Tag Archives: Patriot

Steppe and Desert Warriors

In early July, Krasnaya zvezda covered an exercise by Russia’s first light — even “superlight” — brigade. The MOD paper provided insight into the rationale and structure of this new formation. 

The MOD raised the prospect of light brigades in 2011, late in the tenure of Anatoliy Serdyukov. The concept was to build TOEs for light, medium, and heavy brigades, but the idea faded after Sergey Shoygu’s arrival. However, the Central MD is natural for a light brigade because it’s Russia’s peacekeeping and rapid reaction district. It’s the expeditionary one now too.

Capture

UAZ-3163 Patriot with 2B11 mortar loaded

The 30th Independent Motorized Rifle Brigade falls under the Samara-based 2nd CAA of the Central MD. Forty-year-old North Caucasus combat veteran Colonel Dmitriy Medvedev is in command. The brigade started forming up in late 2016 largely with UAZ-3163 Patriot vehicles in place of many BTRs.

Colonel Medvedev and his acting chief of artillery

Colonel Medvedev and his chief of artillery

KZ reported the new formation is designed for action on “mountain-desert terrain” using combat experience gained in Syria.
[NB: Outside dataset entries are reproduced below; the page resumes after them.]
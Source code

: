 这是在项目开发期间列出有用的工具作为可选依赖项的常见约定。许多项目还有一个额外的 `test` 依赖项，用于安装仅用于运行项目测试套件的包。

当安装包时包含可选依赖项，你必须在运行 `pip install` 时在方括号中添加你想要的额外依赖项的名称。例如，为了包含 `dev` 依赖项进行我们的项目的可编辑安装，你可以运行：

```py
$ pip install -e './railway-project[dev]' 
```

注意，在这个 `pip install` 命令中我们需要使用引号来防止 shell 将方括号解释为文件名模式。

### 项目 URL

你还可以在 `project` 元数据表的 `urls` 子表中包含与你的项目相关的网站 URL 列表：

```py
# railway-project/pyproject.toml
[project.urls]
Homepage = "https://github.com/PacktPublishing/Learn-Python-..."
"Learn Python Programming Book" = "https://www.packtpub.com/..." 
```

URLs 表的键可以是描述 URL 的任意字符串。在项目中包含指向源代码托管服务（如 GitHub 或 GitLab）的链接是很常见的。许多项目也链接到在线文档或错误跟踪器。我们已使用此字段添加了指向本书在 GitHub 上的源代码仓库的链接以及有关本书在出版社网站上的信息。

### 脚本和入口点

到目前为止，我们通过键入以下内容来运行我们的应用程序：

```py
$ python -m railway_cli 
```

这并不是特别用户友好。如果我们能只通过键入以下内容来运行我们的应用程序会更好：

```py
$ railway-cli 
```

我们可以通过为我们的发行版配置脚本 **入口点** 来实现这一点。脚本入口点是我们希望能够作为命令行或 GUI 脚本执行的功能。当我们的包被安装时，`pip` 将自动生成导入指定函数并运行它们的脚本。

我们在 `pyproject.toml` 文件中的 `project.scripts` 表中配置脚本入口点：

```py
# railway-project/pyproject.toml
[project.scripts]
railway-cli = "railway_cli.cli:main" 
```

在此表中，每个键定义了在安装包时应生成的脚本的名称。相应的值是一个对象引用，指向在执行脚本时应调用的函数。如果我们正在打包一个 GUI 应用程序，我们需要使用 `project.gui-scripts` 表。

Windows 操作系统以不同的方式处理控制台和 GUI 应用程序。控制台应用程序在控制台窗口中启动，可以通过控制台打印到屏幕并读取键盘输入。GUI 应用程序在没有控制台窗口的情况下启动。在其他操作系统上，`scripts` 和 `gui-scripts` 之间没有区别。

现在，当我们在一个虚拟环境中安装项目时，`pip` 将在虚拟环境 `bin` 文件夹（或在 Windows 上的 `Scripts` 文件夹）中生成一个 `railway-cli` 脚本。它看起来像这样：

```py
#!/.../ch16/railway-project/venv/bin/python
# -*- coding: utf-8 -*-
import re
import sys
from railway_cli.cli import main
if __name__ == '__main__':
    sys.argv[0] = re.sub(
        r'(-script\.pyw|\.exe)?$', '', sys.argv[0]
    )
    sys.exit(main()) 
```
But it’s more like a desert warfare brigade. It’s lighter than the Central MD’s peacekeeping brigade — the 15th IMRB — with BTRs and BRDMs. The 30th IMRB is also lighter than Russian mountain brigades.
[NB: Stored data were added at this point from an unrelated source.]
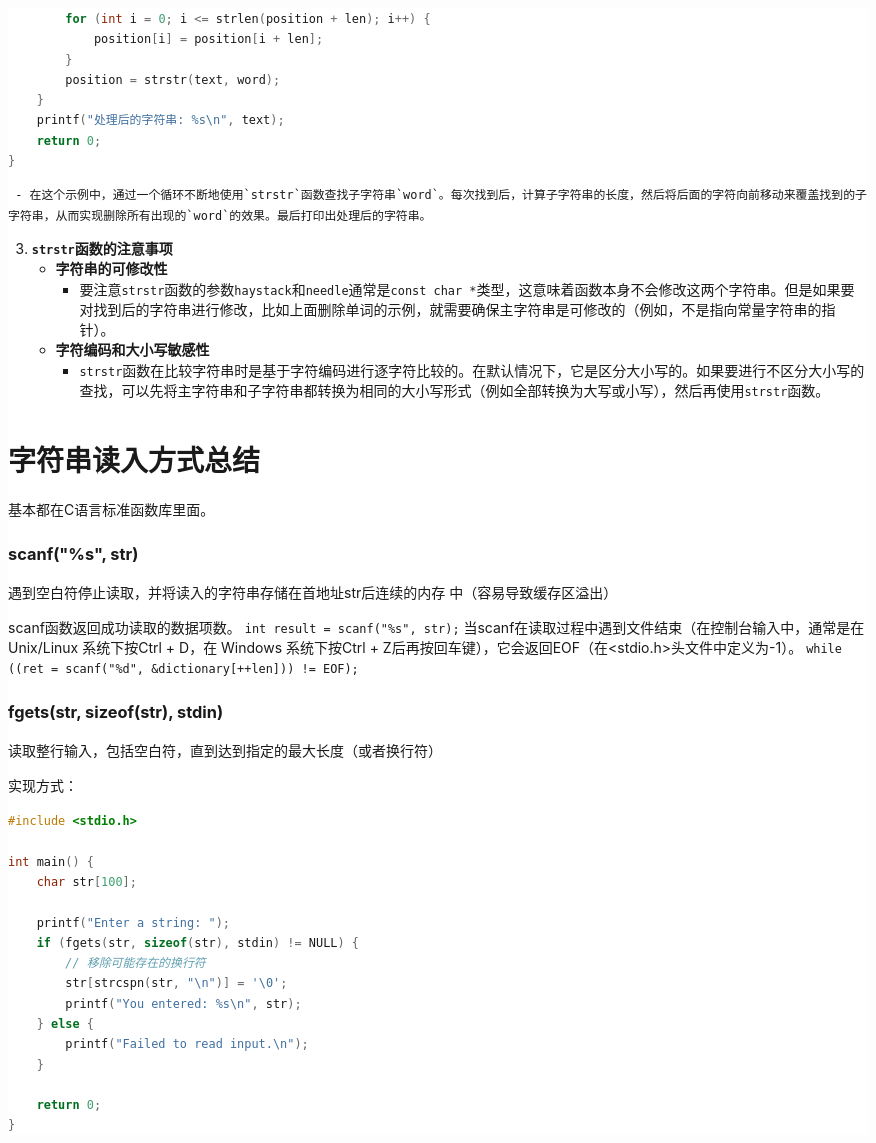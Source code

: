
 ```c
        for (int i = 0; i <= strlen(position + len); i++) {
            position[i] = position[i + len];
        }
        position = strstr(text, word);
    }
    printf("处理后的字符串: %s\n", text);
    return 0;
}
```
     - 在这个示例中，通过一个循环不断地使用`strstr`函数查找子字符串`word`。每次找到后，计算子字符串的长度，然后将后面的字符向前移动来覆盖找到的子字符串，从而实现删除所有出现的`word`的效果。最后打印出处理后的字符串。

3. **`strstr`函数的注意事项**
   - **字符串的可修改性**
     - 要注意`strstr`函数的参数`haystack`和`needle`通常是`const char *`类型，这意味着函数本身不会修改这两个字符串。但是如果要对找到后的字符串进行修改，比如上面删除单词的示例，就需要确保主字符串是可修改的（例如，不是指向常量字符串的指针）。
   - **字符编码和大小写敏感性**
     - `strstr`函数在比较字符串时是基于字符编码进行逐字符比较的。在默认情况下，它是区分大小写的。如果要进行不区分大小写的查找，可以先将主字符串和子字符串都转换为相同的大小写形式（例如全部转换为大写或小写），然后再使用`strstr`函数。

# 字符串读入方式总结

基本都在C语言标准函数库里面。

### scanf("%s", str)

遇到空白符停止读取，并将读入的字符串存储在首地址str后连续的内存
中（容易导致缓存区溢出）

scanf函数返回成功读取的数据项数。
`int result = scanf("%s", str);`
当scanf在读取过程中遇到文件结束（在控制台输入中，通常是在 Unix/Linux 系统下按Ctrl + D，在 Windows 系统下按Ctrl + Z后再按回车键），它会返回EOF（在<stdio.h>头文件中定义为-1）。
`while ((ret = scanf("%d", &dictionary[++len])) != EOF);`

### fgets(str, sizeof(str), stdin)

读取整行输入，包括空白符，直到达到指定的最大长度（或者换行符）

实现方式：
```c
#include <stdio.h>

int main() {
    char str[100];

    printf("Enter a string: ");
    if (fgets(str, sizeof(str), stdin) != NULL) {
        // 移除可能存在的换行符
        str[strcspn(str, "\n")] = '\0';
        printf("You entered: %s\n", str);
    } else {
        printf("Failed to read input.\n");
    }

    return 0;
}
```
The new brigade’s 1st motorized rifle battalion has UAZ-3163 Patriots armed with machine guns, grenade launchers, and/or ATGMs. It received 30 of the military SUVs/pickups in early July and expected more, according to the MOD website.

Izvestiya depicts weapons mounted on UAZ-3163 Patriot

Izvestiya depicts weapons mounted on UAZ-3163 Patriot

The 2nd battalion operates the BTR-82A. About forty have been delivered this year. The brigade’s vehicle inventory is entirely wheeled. It received about 20 R-149MA1 command-staff vehicles and more than 80 enhanced ground clearance Ural trucks this year.

Mortar batteries operating 82-mm 2B14-1 Podnos and 2B9M Vasilek mortars are maneuver battalion assets. Brigade fire support includes battalions of D-30A towed howitzers, BM-21 Grad MRLs, and MT-12 anti-tank guns.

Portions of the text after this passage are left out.